Sunday, June 10, 2012

Economic impact of St. Louis sewer improvements

An article in today's Post-Dispatch addresses the economic impact of the several billions the area must spend over the next few years to upgrade its sewer system.  I was quoted saying that the economic effect is negligible because it's simply taking money from consumers, who then decrease their consumption of other things.

Jack Strauss of St. Louis University says that the economic impact will be substantial.  It appears that he did an economic impact study finding an increase of 17,000 jobs.  I am reflexively wary of the words "economic impact study".  Such studies tend to overstate impacts because they fail to take account of all of the substitutions within the economy.  I couldn't find the study itself, but there is a description of it on page 20 of this document.  From what I can tell from the description, there is no reason for me to feel any differently about its methodology.  The input-output models that are used in impact studies are widely used, but are little-respected among many economists.  They're regionalized versions of Keynesian models of the national economy, which have not been generally accepted since Robert Lucas's eponymous critiqueHere's a nice assessment of input-output models versus the cost-benefit approach that I prefer.

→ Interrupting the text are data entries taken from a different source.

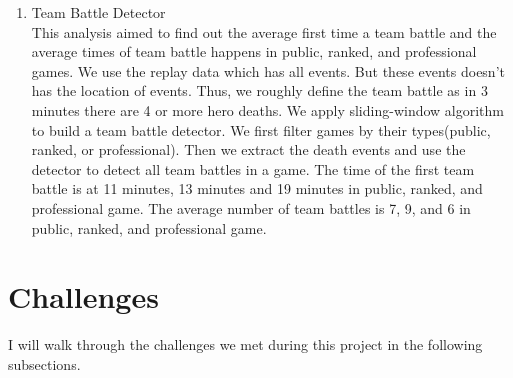 \documentclass{article}
\begin{document}
\begin{enumerate}
    \item Team Battle Detector\\
    This analysis aimed to find out the average first time a team battle and the average times of team battle happens in public, ranked, and professional games. We use the replay data which has all events. But these events doesn't has the location of events. Thus, we roughly define the team battle as in 3 minutes there are 4 or more hero deaths. We apply sliding-window algorithm to build a team battle detector. We first filter games by their types(public, ranked, or professional). Then we extract the death events and use the detector to detect all team battles in a game. The time of the first team battle is at 11 minutes, 13 minutes and 19 minutes in public, ranked, and professional game. The average number of team battles is 7, 9, and 6 in public, ranked, and professional game.

\end{enumerate}
\section{Challenges}
I will walk through the challenges we met during this project in the following subsections.
\end{document}
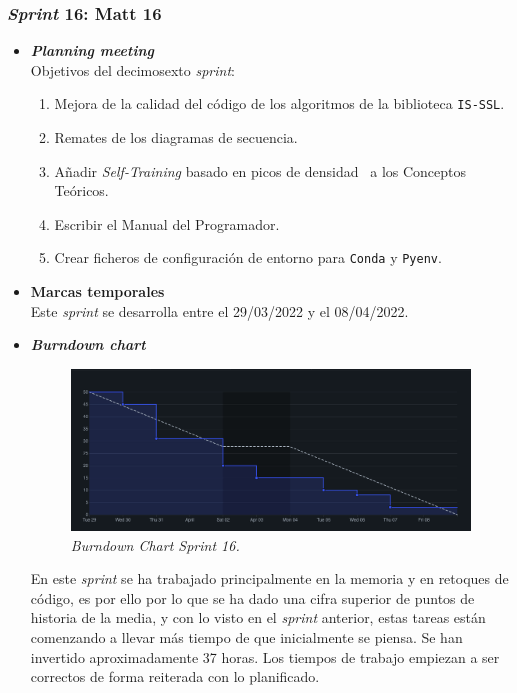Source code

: \subsubsection{\textit{Sprint} 16: Matt 16}
\begin{itemize}
\item \textbf{\textit{Planning meeting}}\\
Objetivos del decimosexto \textit{sprint}:
\begin{enumerate}
\item Mejora de la calidad del código de los algoritmos de la biblioteca \texttt{IS-SSL}.
\item Remates de los diagramas de secuencia.
\item Añadir \textit{Self-Training} basado en picos de densidad~\cite{WU2018180} a los Conceptos Teóricos.
\item Escribir el Manual del Programador.
\item Crear ficheros de configuración de entorno para \texttt{Conda} y \texttt{Pyenv}.
\end{enumerate}

\item \textbf{Marcas temporales}\\
Este \textit{sprint} se desarrolla entre el 29/03/2022 y el 08/04/2022.

\item \textbf{\textit{Burndown chart}}\\
\begin{figure}
\begin{center}
\includegraphics[width=\textwidth]{../img/anexos/sprints/BD-Sprint16}
\caption{\textit{Burndown Chart Sprint 16.}}\label{fig:BD-Sprint16}
\end{center}
\end{figure}
En este \textit{sprint} se ha trabajado principalmente en la memoria y en retoques de código, es por ello por lo que se ha dado una cifra superior de puntos de historia de la media, y con lo visto en el \textit{sprint} anterior, estas tareas están comenzando a llevar más tiempo de que inicialmente se piensa. Se han invertido aproximadamente 37 horas. Los tiempos de trabajo empiezan a ser correctos de forma reiterada con lo planificado.


\end{itemize}
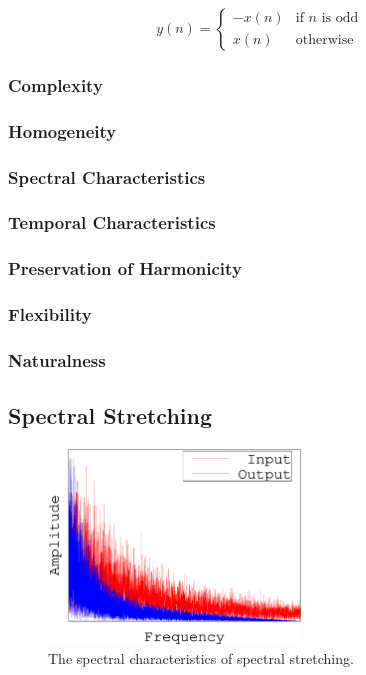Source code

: 		\begin{equation}
			y(n) = \begin{cases}
				-x(n) & \text{if $n$ is odd} \\
				x(n) & \text{otherwise}
			\end{cases}
			\label{eq:SpectralFolding}
		\end{equation}

		\subsubsection*{Complexity}
		\subsubsection*{Homogeneity}
		\subsubsection*{Spectral Characteristics}
		\subsubsection*{Temporal Characteristics}
		\subsubsection*{Preservation of Harmonicity}
		\subsubsection*{Flexibility}
		\subsubsection*{Naturalness}

	\subsection{Spectral Stretching}
	\label{sec:Excitation-SpectralStretching}

		\begin{figure}[h!]
			\centering
			\includegraphics[width=0.6\textwidth]{chapter3/Images/SpectralStretching.eps}
			\caption{The spectral characteristics of spectral stretching.}
			\label{fig:SpectralStretching}
		\end{figure}

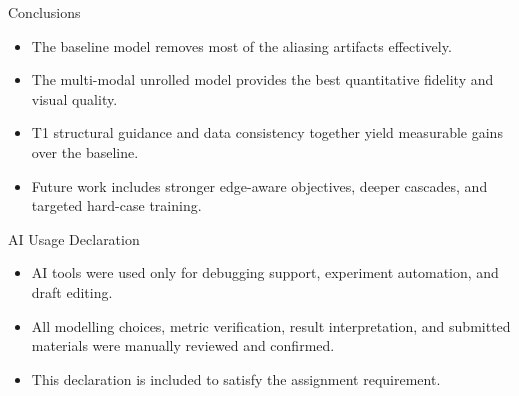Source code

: \documentclass[aspectratio=169,11pt]{beamer}
\begin{document}
\begin{frame}{Conclusions}
\begin{itemize}
  \item The baseline model removes most of the aliasing artifacts effectively.
  \item The multi-modal unrolled model provides the best quantitative fidelity and visual quality.
  \item T1 structural guidance and data consistency together yield measurable gains over the baseline.
  \item Future work includes stronger edge-aware objectives, deeper cascades, and targeted hard-case training.
\end{itemize}
\end{frame}

\begin{frame}{AI Usage Declaration}
\begin{itemize}
  \item AI tools were used only for debugging support, experiment automation, and draft editing.
  \item All modelling choices, metric verification, result interpretation, and submitted materials were manually reviewed and confirmed.
  \item This declaration is included to satisfy the assignment requirement.
\end{itemize}
\end{frame}
\end{document}
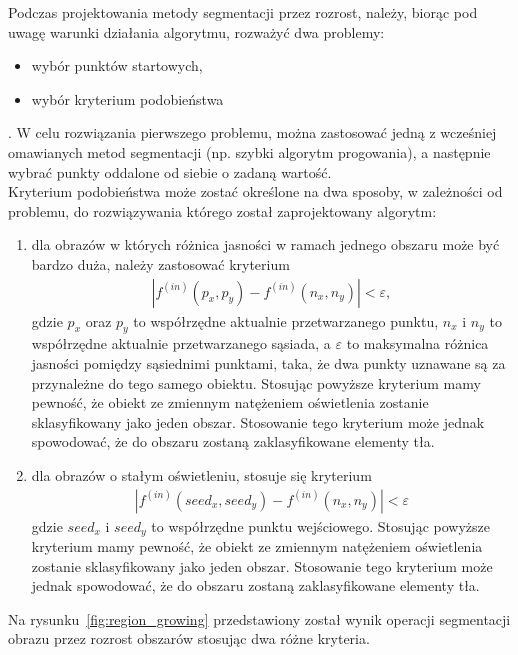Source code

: Podczas projektowania metody segmentacji przez rozrost, należy, biorąc pod uwagę warunki działania algorytmu, rozważyć dwa problemy:
\begin{itemize}
  \item wybór punktów startowych,
  \item wybór kryterium podobieństwa
\end{itemize}.
W celu rozwiązania pierwszego problemu, można zastosować jedną z wcześniej omawianych metod segmentacji (np. szybki algorytm progowania), a następnie wybrać punkty oddalone od siebie o zadaną wartość. \\
Kryterium podobieństwa może zostać określone na dwa sposoby, w zależności od problemu, do rozwiązywania którego został zaprojektowany algorytm:
\begin{enumerate}
  \item dla obrazów w których różnica jasności w ramach jednego obszaru może być bardzo duża, należy zastosować kryterium 
    \begin{gather*}
      |f^{(in)}(p_x, p_y) - f^{(in)}(n_x, n_y)| < \varepsilon,
    \end{gather*}
    gdzie $p_x$ oraz $p_y$ to współrzędne aktualnie przetwarzanego punktu, $n_x$ i $n_y$ to współrzędne aktualnie przetwarzanego sąsiada, a $\varepsilon$ to maksymalna różnica jasności pomiędzy sąsiednimi punktami, taka, że dwa punkty uznawane są za przynależne do tego samego obiektu. Stosując powyższe kryterium mamy pewność, że obiekt ze zmiennym natężeniem oświetlenia zostanie sklasyfikowany jako jeden obszar. Stosowanie tego kryterium może jednak spowodować, że do obszaru zostaną zaklasyfikowane elementy tła.
    \item dla obrazów o stałym oświetleniu, stosuje się kryterium
      \begin{gather*}
        |f^{(in)}(seed_x, seed_y) - f^{(in)}(n_x, n_y)| < \varepsilon
      \end{gather*}
      gdzie $seed_x$ i $seed_y$ to współrzędne punktu wejściowego. Stosując powyższe kryterium mamy pewność, że obiekt ze zmiennym natężeniem oświetlenia zostanie sklasyfikowany jako jeden obszar. Stosowanie tego kryterium może jednak spowodować, że do obszaru zostaną zaklasyfikowane elementy tła.
\end{enumerate}
Na rysunku~\ref{fig:region_growing} przedstawiony został wynik operacji segmentacji obrazu przez rozrost obszarów stosując dwa różne kryteria.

Remember, this project involves no money from outside the region, and probably involves substantial amonts of money leaving the region to purchase materials, pay contractors, and hire workers.  The net benefits from an infrastructure project are the benefits from what is produced minus what it costs to build it.  A bridge, for example, decreases costs of transportation for everyone, thereby creating benefits.  The sewer project will do little to improve the region economically, but the region will have to pay billions of dollars for it.

The benefits of the sewer project are environmental, and a great deal of the benefits are for people downstream from us on the Mississippi.  We are being forced to undertake the project because our sewer system violates Federal law.  On the other hand, there is some slack in the local construction industry, which is why I think the economic effect of the project will be negligible rather than negative.  But, if and when the economy picks up, this slack will be needed in the rest of the economy to produce useful things.